Archived - Aperture 3: Tips on upgrading an Aperture 2 library to Aperture 3
Before an existing Aperture 2 library can be used with Aperture 3 it must be upgraded. This process occurs when you open your library with Aperture 3 for the first time. There are several stages to the upgrade process, some of which are optional. This article outlines the various stages of the library upgrade process and offers some tips on getting up and running as quickly as possible.
This article has been archived and is no longer updated by Apple.
Before you upgrade
The library upgrade process is safe and reliable, but it's a good idea to have a backup of your library in case of unforeseen issues. Keep in mind that fully upgrading a very large library can take a long time: many hours or even overnight.
There are three stages to the library upgrade process.
Upgrading the database and imaging system
The database upgrade is a necessary first step in the upgrade process. The new Aperture 3 database format offers many benefits, including better performance, the ability to split and merge libraries, and switch between libraries without relaunching Aperture.
Note: Once a library has been upgraded to Aperture 3, it can no longer be opened in previous versions.

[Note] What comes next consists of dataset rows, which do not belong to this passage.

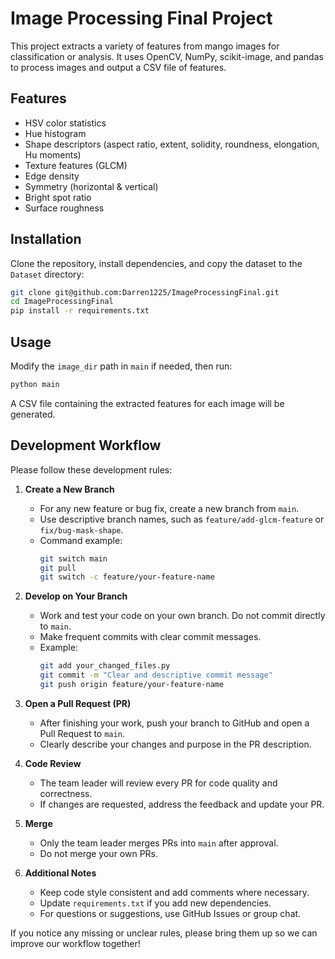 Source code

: # Image Processing Final Project

This project extracts a variety of features from mango images for classification or analysis. It uses OpenCV, NumPy, scikit-image, and pandas to process images and output a CSV file of features.

## Features

- HSV color statistics
- Hue histogram
- Shape descriptors (aspect ratio, extent, solidity, roundness, elongation, Hu moments)
- Texture features (GLCM)
- Edge density
- Symmetry (horizontal & vertical)
- Bright spot ratio
- Surface roughness

## Installation

Clone the repository, install dependencies, and copy the dataset to the `Dataset` directory:

```sh
git clone git@github.com:Darren1225/ImageProcessingFinal.git
cd ImageProcessingFinal
pip install -r requirements.txt
```

## Usage

Modify the `image_dir` path in `main` if needed, then run:

```sh
python main
```

A CSV file containing the extracted features for each image will be generated.

## Development Workflow

Please follow these development rules:

1. **Create a New Branch**
   - For any new feature or bug fix, create a new branch from `main`.
   - Use descriptive branch names, such as `feature/add-glcm-feature` or `fix/bug-mask-shape`.
   - Command example:
     ```sh
     git switch main
     git pull
     git switch -c feature/your-feature-name
     ```

2. **Develop on Your Branch**
   - Work and test your code on your own branch. Do not commit directly to `main`.
   - Make frequent commits with clear commit messages.
   - Example:
     ```sh
     git add your_changed_files.py
     git commit -m "Clear and descriptive commit message"
     git push origin feature/your-feature-name
     ```

3. **Open a Pull Request (PR)**
   - After finishing your work, push your branch to GitHub and open a Pull Request to `main`.
   - Clearly describe your changes and purpose in the PR description.

4. **Code Review**
   - The team leader will review every PR for code quality and correctness.
   - If changes are requested, address the feedback and update your PR.

5. **Merge**
   - Only the team leader merges PRs into `main` after approval.
   - Do not merge your own PRs.

6. **Additional Notes**
   - Keep code style consistent and add comments where necessary.
   - Update `requirements.txt` if you add new dependencies.
   - For questions or suggestions, use GitHub Issues or group chat.

If you notice any missing or unclear rules, please bring them up so we can improve our workflow together! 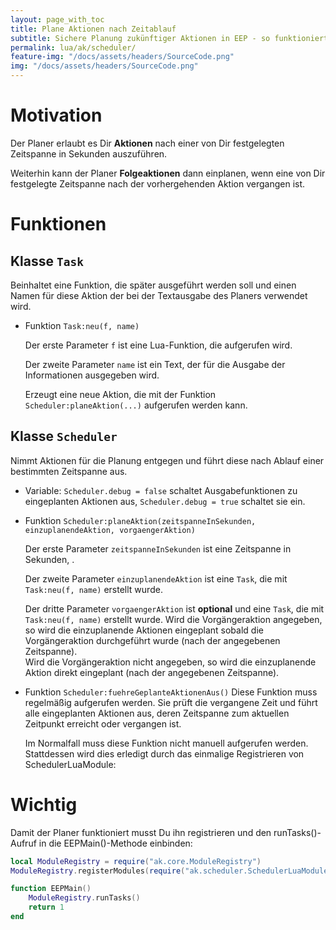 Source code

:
```yaml
---
layout: page_with_toc
title: Plane Aktionen nach Zeitablauf
subtitle: Sichere Planung zukünftiger Aktionen in EEP - so funktioniert die Ampelsteuerung auch in 10-facher Geschwindigkeit.
permalink: lua/ak/scheduler/
feature-img: "/docs/assets/headers/SourceCode.png"
img: "/docs/assets/headers/SourceCode.png"
---
```


# Motivation

Der Planer erlaubt es Dir **Aktionen** nach einer von Dir festgelegten Zeitspanne in Sekunden auszuführen.

Weiterhin kann der Planer **Folgeaktionen** dann einplanen, wenn eine von Dir festgelegte Zeitspanne nach der vorhergehenden Aktion vergangen ist.

# Funktionen

## Klasse `Task`

Beinhaltet eine Funktion, die später ausgeführt werden soll und einen Namen für diese Aktion der bei der Textausgabe des Planers verwendet wird.

- Funktion `Task:neu(f, name)`

  Der erste Parameter `f` ist eine Lua-Funktion, die aufgerufen wird.

  Der zweite Parameter `name` ist ein Text, der für die Ausgabe der Informationen ausgegeben wird.

  Erzeugt eine neue Aktion, die mit der Funktion `Scheduler:planeAktion(...)` aufgerufen werden kann.

## Klasse `Scheduler`

Nimmt Aktionen für die Planung entgegen und führt diese nach Ablauf einer bestimmten Zeitspanne aus.

- Variable: `Scheduler.debug = false` schaltet Ausgabefunktionen zu eingeplanten Aktionen aus, `Scheduler.debug = true` schaltet sie ein.

- Funktion `Scheduler:planeAktion(zeitspanneInSekunden, einzuplanendeAktion, vorgaengerAktion)`

  Der erste Parameter `zeitspanneInSekunden` ist eine Zeitspanne in Sekunden, .

  Der zweite Parameter `einzuplanendeAktion` ist eine `Task`, die mit `Task:neu(f, name)` erstellt wurde.

  Der dritte Parameter `vorgaengerAktion` ist **optional** und eine `Task`, die mit `Task:neu(f, name)` erstellt wurde. Wird die Vorgängeraktion angegeben, so wird die einzuplanende Aktionen eingeplant sobald die Vorgängeraktion durchgeführt wurde (nach der angegebenen Zeitspanne).<br>
  Wird die Vorgängeraktion nicht angegeben, so wird die einzuplanende Aktion direkt eingeplant (nach der angegebenen Zeitspanne).

- Funktion `Scheduler:fuehreGeplanteAktionenAus()`
  Diese Funktion muss regelmäßig aufgerufen werden. Sie prüft die vergangene Zeit und führt alle eingeplanten Aktionen aus, deren Zeitspanne zum aktuellen Zeitpunkt erreicht oder vergangen ist.

  Im Normalfall muss diese Funktion nicht manuell aufgerufen werden. Stattdessen wird dies erledigt durch das einmalige Registrieren von SchedulerLuaModule:

# Wichtig

Damit der Planer funktioniert musst Du ihn registrieren und den runTasks()-Aufruf in die EEPMain()-Methode einbinden:

```lua
local ModuleRegistry = require("ak.core.ModuleRegistry")
ModuleRegistry.registerModules(require("ak.scheduler.SchedulerLuaModule"))

function EEPMain()
    ModuleRegistry.runTasks()
    return 1
end
```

When you upgrade from Aperture 2 you will see this dialog the first time you open Aperture 3:
You have the option to update all photos to Aperture 3 imaging as part of the initial library upgrade. Depending on the type of adjustments you've made on your photos this may take a fair amount of time. If you choose not to perform the imaging update initially, you can update your images later individually or by project. The new Aperture 3 imaging update is needed to use Curves, Brushes, and other new adjustments offered by Aperture 3.
After the database and optional imaging upgrade is complete you can work with your Aperture library.
Scanning for Places
After the database upgrade and optional imaging update, Aperture 3 will scan the EXIF data in your images for embedded GPS information. This process usually only takes a few minutes even with large libraries, and you can work with your library while Aperture scans for GPS data.
Scanning for Faces
The process of scanning for Faces can take considerable time. Your library is usable while Aperture performs the scan, but your computer may be less responsive. To defer the Faces scan until later:
Choose Aperture > Preferences.
Click the General tab.
Deselect the option to Enable Faces.
It may be advisable to have Aperture perform the scan for Faces overnight or sometime you won't be working with your computer. Open Aperture and re-enable the option to Enable Faces; this will start the scan, picking up where it left off when you disabled it.